Вожди еврокоммунистов опасаются, что открытый разрыв с догматическим марксизмом, специально препарированным для нужд советских властителей, может привести к расколу в их собственных партиях (как это недавно случилось не без содействия Москвы в Швеции); ведь их членам в течение десятилетий вдалбливалась ошибочная идея идентичности истинного социализма с советской политикой. Разумеется, есть и такие, кто не хотел бы потерять привилегии, купленные ценой беспринципной солидарности. Но в действительности – как мы уже говорили – философия марксизма не только не противоречит социалистической демократии, но, наоборот, без неё немыслима. Еврокоммунисты сами должны открыто заявить об этом.

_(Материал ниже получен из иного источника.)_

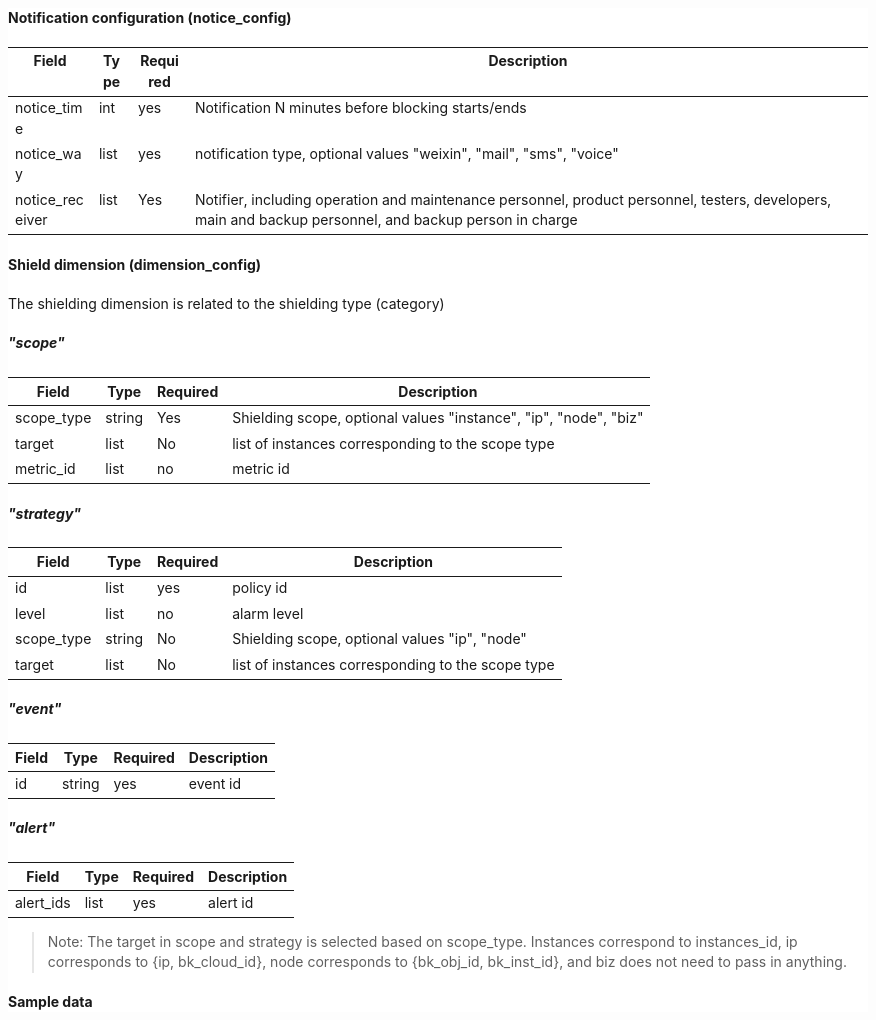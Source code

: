 #### Notification configuration (notice_config)

| Field | Type | Required | Description |
| --------------- | ---- | ---- | -------------------------------------------------------- |
| notice_time | int | yes | Notification N minutes before blocking starts/ends |
| notice_way | list | yes | notification type, optional values "weixin", "mail", "sms", "voice" |
| notice_receiver | list | Yes | Notifier, including operation and maintenance personnel, product personnel, testers, developers, main and backup personnel, and backup person in charge |

#### Shield dimension (dimension_config)

The shielding dimension is related to the shielding type (category)

##### "scope"

| Field | Type | Required | Description |
| ---------- | ------ | ---- | -------------------------------------- |
| scope_type | string | Yes | Shielding scope, optional values ​​"instance", "ip", "node", "biz" |
| target | list | No | list of instances corresponding to the scope type |
| metric_id | list | no | metric id |

##### "strategy"

| Field | Type | Required | Description |
| ---------- | ------ | ---- | -------------------------- |
| id | list | yes | policy id |
| level | list | no | alarm level |
| scope_type | string | No | Shielding scope, optional values ​​"ip", "node" |
| target | list | No | list of instances corresponding to the scope type |

##### "event"

| Field | Type | Required | Description |
| ---- | ------ | ---- | ------ |
| id | string | yes | event id |

##### "alert"

| Field | Type | Required | Description |
| --------- | ---- | ---- | ------ |
| alert_ids | list | yes | alert id |

> Note: The target in scope and strategy is selected based on scope_type. Instances correspond to instances_id, ip corresponds to {ip, bk_cloud_id}, node corresponds to {bk_obj_id, bk_inst_id}, and biz does not need to pass in anything.

#### Sample data
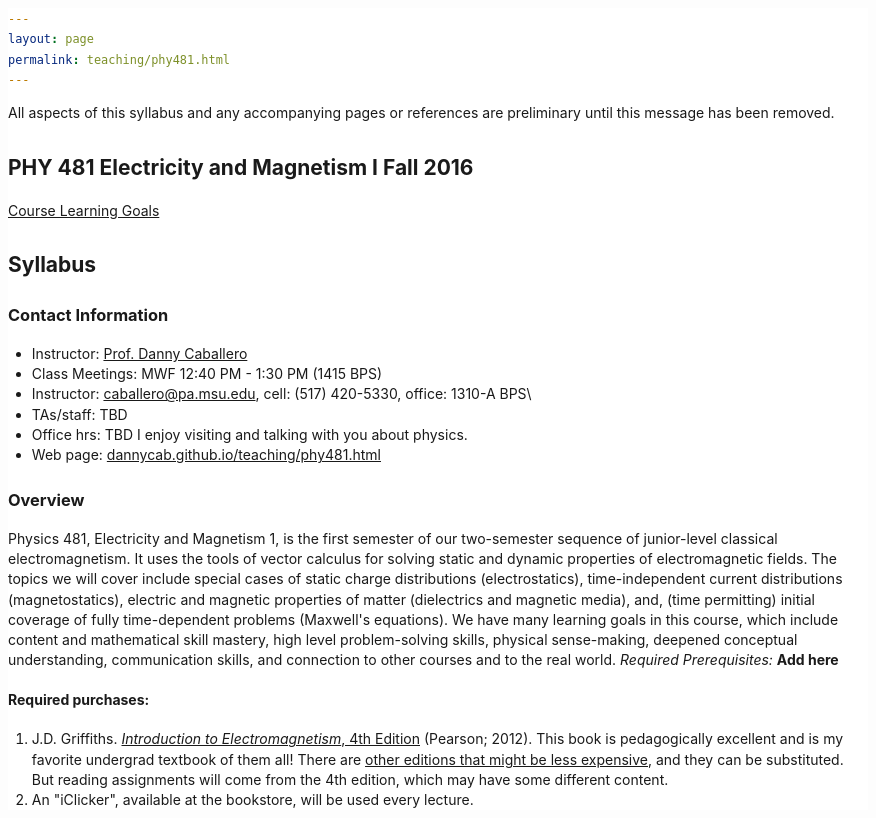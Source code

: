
```yaml
---
layout: page
permalink: teaching/phy481.html
---
```


All aspects of this syllabus and any accompanying pages or references
are preliminary until this message has been removed.

## PHY 481 Electricity and Magnetism I Fall 2016

[Course Learning Goals](./phy481_lgs.html)

## Syllabus

### Contact Information

-   Instructor: [Prof. Danny Caballero](http://dannycab.github.io)
-   Class Meetings: MWF 12:40 PM - 1:30 PM (1415 BPS)
-   Instructor: <caballero@pa.msu.edu>, cell: (517) 420-5330, office:
    1310-A BPS\
-   TAs/staff: TBD
-   Office hrs: TBD I enjoy visiting and talking with you about physics.
-   Web page:
    [dannycab.github.io/teaching/phy481.html](http://dannycab.github.io/teaching/phy481.html)

### Overview

Physics 481, Electricity and Magnetism 1, is the first semester of our
two-semester sequence of junior-level classical electromagnetism. It
uses the tools of vector calculus for solving static and dynamic
properties of electromagnetic fields. The topics we will cover include
special cases of static charge distributions (electrostatics),
time-independent current distributions (magnetostatics), electric and
magnetic properties of matter (dielectrics and magnetic media), and,
(time permitting) initial coverage of fully time-dependent problems
(Maxwell's equations). We have many learning goals in this course, which
include content and mathematical skill mastery, high level
problem-solving skills, physical sense-making, deepened conceptual
understanding, communication skills, and connection to other courses and
to the real world. *Required Prerequisites:* **Add here**

#### Required purchases:

1.  J.D. Griffiths. [*Introduction to Electromagnetism*, 4th
    Edition](http://goo.gl/iU6MdA) (Pearson; 2012). This book is
    pedagogically excellent and is my favorite undergrad textbook of
    them all! There are [other editions that might be less
    expensive](http://goo.gl/78y9jw), and they can be substituted. But
    reading assignments will come from the 4th edition, which may have
    some different content.
2.  An "iClicker", available at the bookstore, will be used
    every lecture.
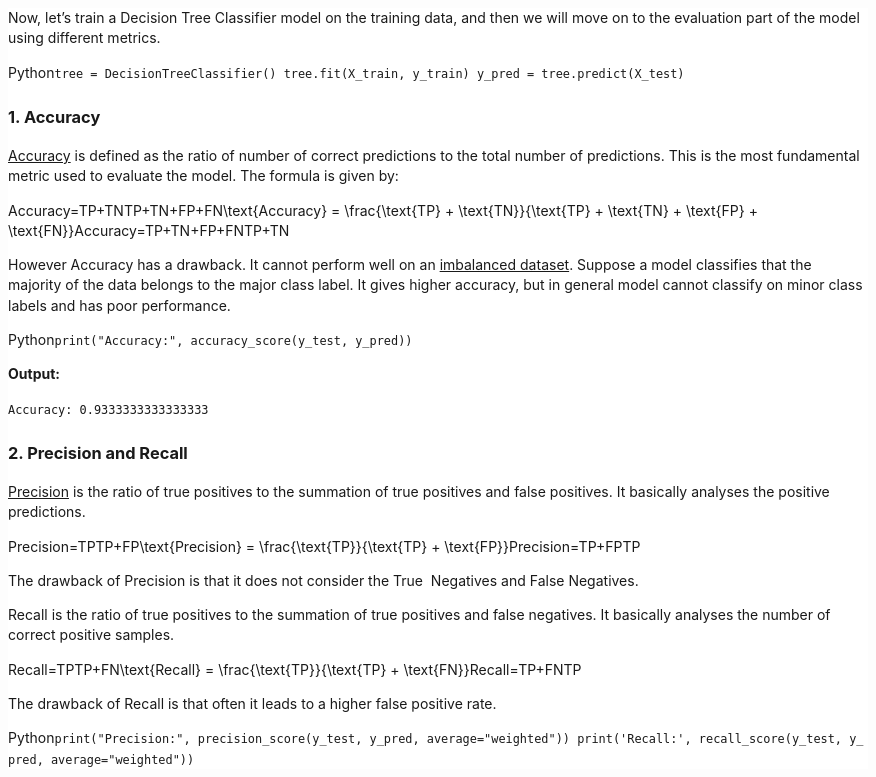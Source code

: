 Now, let’s train a Decision Tree Classifier model on the training data, and then we will move on to the evaluation part of the model using different metrics.

Python`
tree = DecisionTreeClassifier()
tree.fit(X_train, y_train)
y_pred = tree.predict(X_test)
`

### **1\. Accuracy**

[Accuracy](https://www.geeksforgeeks.org/metrics-for-machine-learning-model/) is defined as the ratio of number of correct predictions to the total number of predictions. This is the most fundamental metric used to evaluate the model. The formula is given by:

Accuracy=TP+TNTP+TN+FP+FN\\text{Accuracy} = \\frac{\\text{TP} + \\text{TN}}{\\text{TP} + \\text{TN} + \\text{FP} + \\text{FN}}Accuracy=TP+TN+FP+FNTP+TN​

However Accuracy has a drawback. It cannot perform well on an [imbalanced dataset](https://www.geeksforgeeks.org/what-is-imbalanced-dataset/). Suppose a model classifies that the majority of the data belongs to the major class label. It gives higher accuracy, but in general model cannot classify on minor class labels and has poor performance.

Python`
print("Accuracy:", accuracy_score(y_test,
                                  y_pred))
`

**Output:**

```
Accuracy: 0.9333333333333333
```

### **2\. Precision and Recall**

[Precision](https://www.geeksforgeeks.org/precision-recall-curve-ml/) is the ratio of true positives to the summation of true positives and false positives. It basically analyses the positive predictions.

Precision=TPTP+FP\\text{Precision} = \\frac{\\text{TP}}{\\text{TP} + \\text{FP}}Precision=TP+FPTP​

The drawback of Precision is that it does not consider the True  Negatives and False Negatives.

Recall is the ratio of true positives to the summation of true positives and false negatives. It basically analyses the number of correct positive samples.

Recall=TPTP+FN\\text{Recall} = \\frac{\\text{TP}}{\\text{TP} + \\text{FN}}Recall=TP+FNTP​

The drawback of Recall is that often it leads to a higher false positive rate.

Python`
print("Precision:", precision_score(y_test,
                                    y_pred,
                                    average="weighted"))
print('Recall:', recall_score(y_test,
                              y_pred,
                              average="weighted"))
`
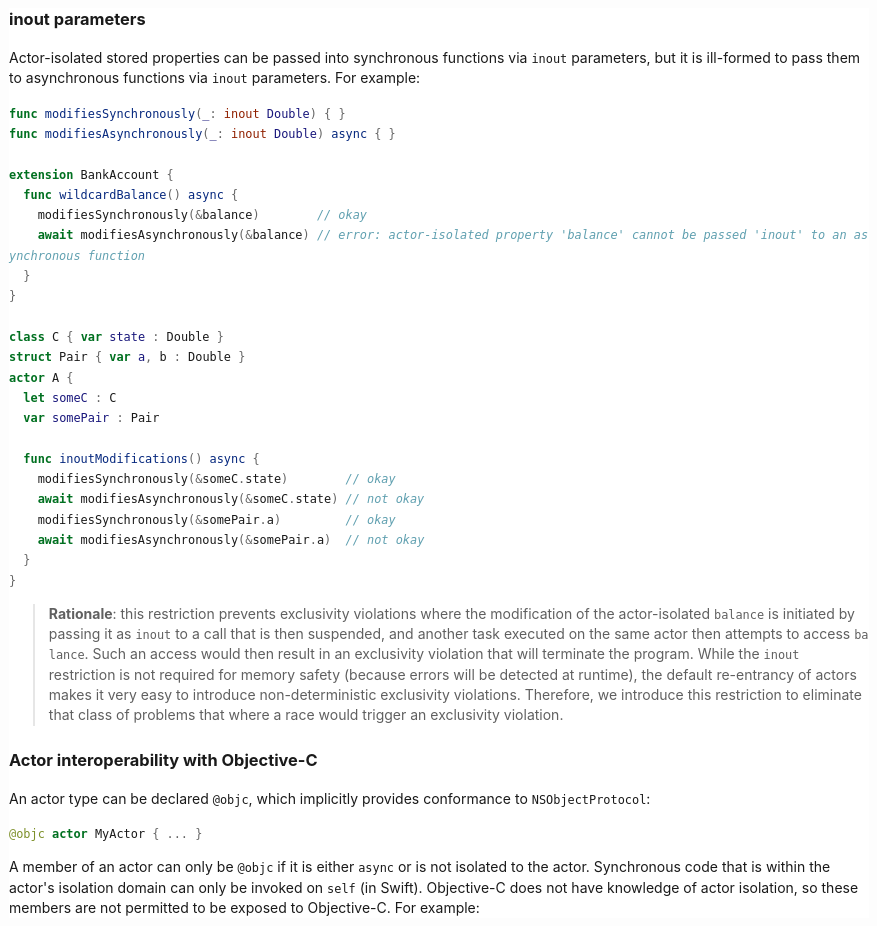 ### inout parameters

Actor-isolated stored properties can be passed into synchronous functions via `inout` parameters, but it is ill-formed to pass them to asynchronous functions via `inout` parameters. For example:

```swift
func modifiesSynchronously(_: inout Double) { }
func modifiesAsynchronously(_: inout Double) async { }

extension BankAccount {
  func wildcardBalance() async {
    modifiesSynchronously(&balance)        // okay
    await modifiesAsynchronously(&balance) // error: actor-isolated property 'balance' cannot be passed 'inout' to an asynchronous function
  }
}  

class C { var state : Double }
struct Pair { var a, b : Double }
actor A {
  let someC : C
  var somePair : Pair

  func inoutModifications() async {
    modifiesSynchronously(&someC.state)        // okay
    await modifiesAsynchronously(&someC.state) // not okay
    modifiesSynchronously(&somePair.a)         // okay
    await modifiesAsynchronously(&somePair.a)  // not okay
  }
}
```

> **Rationale**: this restriction prevents exclusivity violations where the modification of the actor-isolated `balance` is initiated by passing it as `inout` to a call that is then suspended, and another task executed on the same actor then attempts to access `balance`. Such an access would then result in an exclusivity violation that will terminate the program. While the `inout` restriction is not required for memory safety (because errors will be detected at runtime), the default re-entrancy of actors makes it very easy to introduce non-deterministic exclusivity violations. Therefore, we introduce this restriction to eliminate that class of problems that where a race would trigger an exclusivity violation.

### Actor interoperability with Objective-C

An actor type can be declared `@objc`, which implicitly provides conformance to `NSObjectProtocol`:

```swift
@objc actor MyActor { ... }
```

A member of an actor can only be `@objc` if it is either `async` or is not isolated to the actor. Synchronous code that is within the actor's isolation domain can only be invoked on `self` (in Swift). Objective-C does not have knowledge of actor isolation, so these members are not permitted to be exposed to Objective-C. For example:
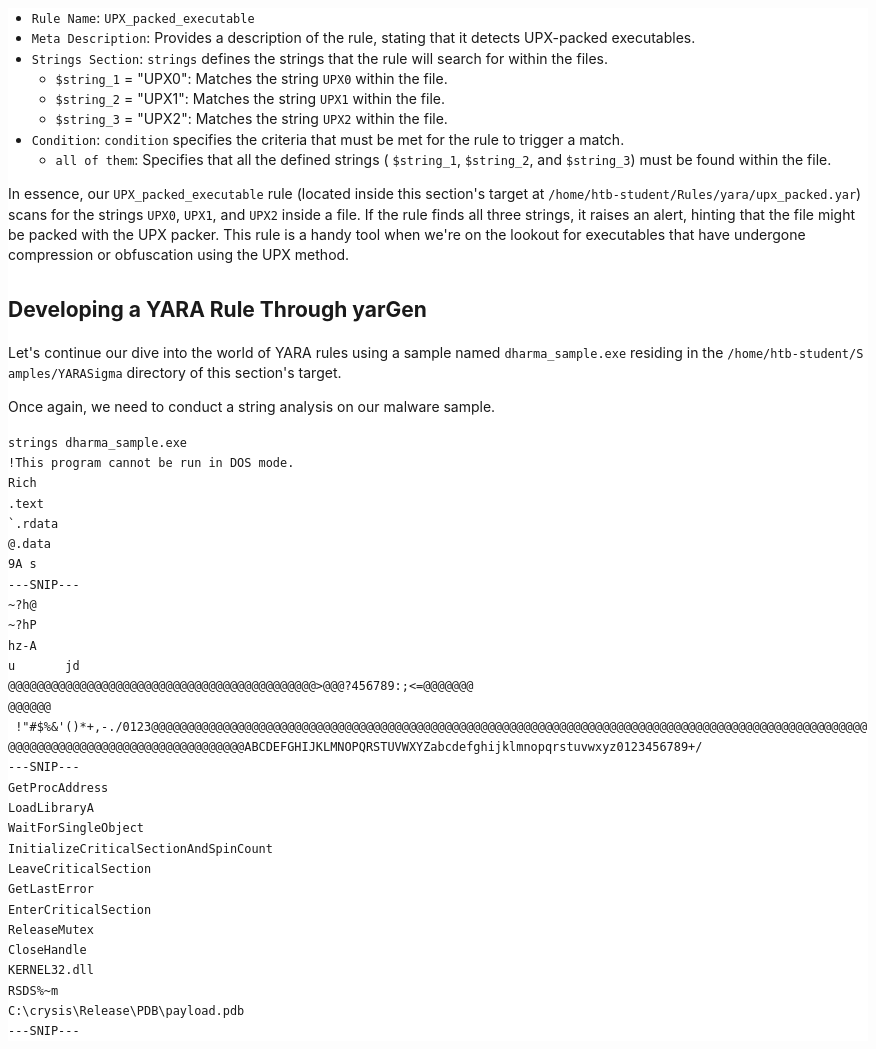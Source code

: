 - `Rule Name`: `UPX_packed_executable`
- `Meta Description`: Provides a description of the rule, stating that it detects UPX-packed executables.
- `Strings Section`: `strings` defines the strings that the rule will search for within the files.
  - `$string_1` = "UPX0": Matches the string `UPX0` within the file.
  - `$string_2` = "UPX1": Matches the string `UPX1` within the file.
  - `$string_3` = "UPX2": Matches the string `UPX2` within the file.
- `Condition`: `condition` specifies the criteria that must be met for the rule to trigger a match.
  - `all of them`: Specifies that all the defined strings ( `$string_1`, `$string_2`, and `$string_3`) must be found within the file.

In essence, our `UPX_packed_executable` rule (located inside this section's target at `/home/htb-student/Rules/yara/upx_packed.yar`) scans for the strings `UPX0`, `UPX1`, and `UPX2` inside a file. If the rule finds all three strings, it raises an alert, hinting that the file might be packed with the UPX packer. This rule is a handy tool when we're on the lookout for executables that have undergone compression or obfuscation using the UPX method.

## Developing a YARA Rule Through yarGen

Let's continue our dive into the world of YARA rules using a sample named `dharma_sample.exe` residing in the `/home/htb-student/Samples/YARASigma` directory of this section's target.

Once again, we need to conduct a string analysis on our malware sample.

```shell
strings dharma_sample.exe
!This program cannot be run in DOS mode.
Rich
.text
`.rdata
@.data
9A s
---SNIP---
~?h@
~?hP
hz-A
u       jd
@@@@@@@@@@@@@@@@@@@@@@@@@@@@@@@@@@@@@@@@@@@>@@@?456789:;<=@@@@@@@
@@@@@@
 !"#$%&'()*+,-./0123@@@@@@@@@@@@@@@@@@@@@@@@@@@@@@@@@@@@@@@@@@@@@@@@@@@@@@@@@@@@@@@@@@@@@@@@@@@@@@@@@@@@@@@@@@@@@@@@@@@@@@@@@@@@@@@@@@@@@@@@@@@@@@@@@@@@@ABCDEFGHIJKLMNOPQRSTUVWXYZabcdefghijklmnopqrstuvwxyz0123456789+/
---SNIP---
GetProcAddress
LoadLibraryA
WaitForSingleObject
InitializeCriticalSectionAndSpinCount
LeaveCriticalSection
GetLastError
EnterCriticalSection
ReleaseMutex
CloseHandle
KERNEL32.dll
RSDS%~m
C:\crysis\Release\PDB\payload.pdb
---SNIP---

```
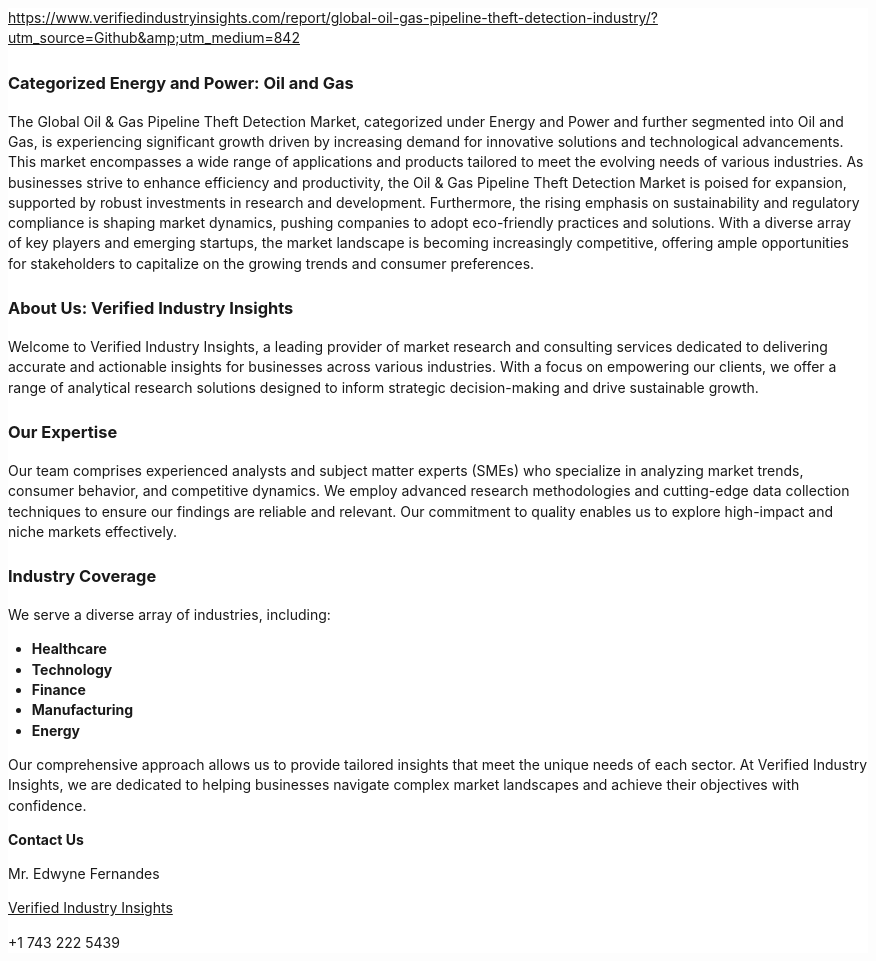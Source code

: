 </strong><a href="https://www.verifiedindustryinsights.com/report/global-oil-gas-pipeline-theft-detection-industry/?utm_source=Github&amp;utm_medium=842">https://www.verifiedindustryinsights.com/report/global-oil-gas-pipeline-theft-detection-industry/?utm_source=Github&amp;utm_medium=842</a>&nbsp;</p><h3>Categorized Energy and Power: Oil and Gas </h3><p>The Global Oil & Gas Pipeline Theft Detection Market, categorized under Energy and Power and further segmented into Oil and Gas, is experiencing significant growth driven by increasing demand for innovative solutions and technological advancements. This market encompasses a wide range of applications and products tailored to meet the evolving needs of various industries. As businesses strive to enhance efficiency and productivity, the Oil & Gas Pipeline Theft Detection Market is poised for expansion, supported by robust investments in research and development. Furthermore, the rising emphasis on sustainability and regulatory compliance is shaping market dynamics, pushing companies to adopt eco-friendly practices and solutions. With a diverse array of key players and emerging startups, the market landscape is becoming increasingly competitive, offering ample opportunities for stakeholders to capitalize on the growing trends and consumer preferences.</p><h3>About Us: Verified Industry Insights</h3><p>Welcome to Verified Industry Insights, a leading provider of market research and consulting services dedicated to delivering accurate and actionable insights for businesses across various industries. With a focus on empowering our clients, we offer a range of analytical research solutions designed to inform strategic decision-making and drive sustainable growth.</p><h3>Our Expertise</h3><p>Our team comprises experienced analysts and subject matter experts (SMEs) who specialize in analyzing market trends, consumer behavior, and competitive dynamics. We employ advanced research methodologies and cutting-edge data collection techniques to ensure our findings are reliable and relevant. Our commitment to quality enables us to explore high-impact and niche markets effectively.</p><h3>Industry Coverage</h3><p>We serve a diverse array of industries, including:</p><ul><li><strong>Healthcare</strong></li><li><strong>Technology</strong></li><li><strong>Finance</strong></li><li><strong>Manufacturing</strong></li><li><strong>Energy</strong></li></ul><p>Our comprehensive approach allows us to provide tailored insights that meet the unique needs of each sector. At Verified Industry Insights, we are dedicated to helping businesses navigate complex market landscapes and achieve their objectives with confidence.</p><p><strong>Contact Us</strong></p><p>Mr. Edwyne Fernandes</p><p><a href="https://www.verifiedindustryinsights.com/">Verified Industry Insights</a></p><p>+1 743 222 5439</p>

Другой вопрос как поступать, если в ситуации, когда та или иная еврокоммунистическая партия будет участвовать в правительстве вместе с социал-демократами или другими социалистами, наступят такие объективные обстоятельства, при которых – при всём желании не только коммунистов, но даже плюралистического правительства – придётся провести мероприятия по ограничению гражданских прав. Разумеется, такое нельзя исключить. Но это не должно помешать нам поддерживать эти партии в надежде, что они достигнут своей благородной цели.

И ещё два замечания по этому поводу. Когда я, недавно выступая в Гамбурге перед студентами, упомянул о требовании свободы фракций, один из членов итальянской компартии так возразил мне: «Нельзя терпеть образование фракций, так как это приведёт к расколу в партии». Такую позицию я считаю несовместимой с партийной демократией, так как она ставит крест на свободе дискуссий, критики, оппозиции. Такой запрет на образование фракций был, как известно, одобрен, по предложению Ленина на X съезде КПСС в 1921 году, что явилось также одной из его роковых ошибок, приведших к ужасающим последствиям. А что же такое, собственно говоря, партийная фракция? Это группа членов партии, несогласных по некоторым пунктам с линией большинства и желающих отстаивать свои взгляды. Разве это преступление? Какой же иначе должна быть партийная демократия?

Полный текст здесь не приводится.